美文网首页
HQL之数据排序

HQL之数据排序

作者: 长较瘦 | 来源:发表于2019-10-28 14:03 被阅读0次

    HQL支持以下四种关键字来进行数据排序,

    • ORDER BY [ASC|DESC]
    • SORT BY [ASC|DESC]
    • DISTRIBUTE BY
    • CLUSTER BY
      以下依次为这些关键字的说明和解释,
    1. ORDER BY [ASC|DESC]:
      和SQL中SELECT语句的ORDER BY子句相似。需要注意的是,该排序是针对每一个reducer的输出汇总后整体的排序,只使用一个reducer来做全局整体排序,通常会消耗较多时间来完成这个排序任务。
      ASC这个开关项是缺省开关项,如果没有指定ASC|DESC,ASC就会被缺省使用。自Hive 2.1.0版本起,HQL支持可以指定NULL值位于排序中的起始/结束。NULL FIRST, NULL值位于起始;NULL LAST, NULL值位于结束位置。

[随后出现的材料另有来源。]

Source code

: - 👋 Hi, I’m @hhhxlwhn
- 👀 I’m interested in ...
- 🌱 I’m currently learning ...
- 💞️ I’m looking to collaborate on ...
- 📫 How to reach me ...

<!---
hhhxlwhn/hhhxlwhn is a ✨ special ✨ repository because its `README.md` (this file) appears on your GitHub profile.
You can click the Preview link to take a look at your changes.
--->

缺省情况下,NULL值被视为最小,在做ASC排序时,位于起始位置,在做DESC排序时,位于结束位置。
    > SELECT name FROM employee ORDER BY name DESC; -- By columns      
    +----------+      
    |   name   |      
    +----------+      
    | Will     |      
    | Shelley  |      
    | Michael  |      
    | Lucy     |      
    +----------+      
    4 rows selected (24.057 seconds)            
    > SELECT name       
    > FROM employee  -- Order by expression      
    > ORDER BY CASE WHEN name = 'Will' THEN 0 ELSE 1 END DESC;      
    +----------+      
    |   name   |      
    +----------+      
    | Lucy     |      
    | Shelley  |      
    | Michael  |      
    | Will     |      
    +----------+      
    4 rows selected (25.057 seconds)            
    > SELECT * FROM emp_simple ORDER BY work_place NULL LAST;      
    +---------+------------+      
    | name    | work_place |      
    +---------+------------+      
    | Lucy    | Montreal   |      
    | Michael | Toronto    |      
    | Will    | NULL       | -- NULL stays at the last      
    +---------+------------+      
    3 rows selected (0.263 seconds)
    

    推荐LIMIT子句和ORDER BY一起使用。当设置hive.mapred.mode为strict时,ORDER BY子句一定要和LIMIT子句一起使用,否则执行相关HQL语句时会返回异常。另外,Hive 1.x版本,该设置缺省为 nonstrict,但自从Hive 2.x后,该设置缺省为 strict。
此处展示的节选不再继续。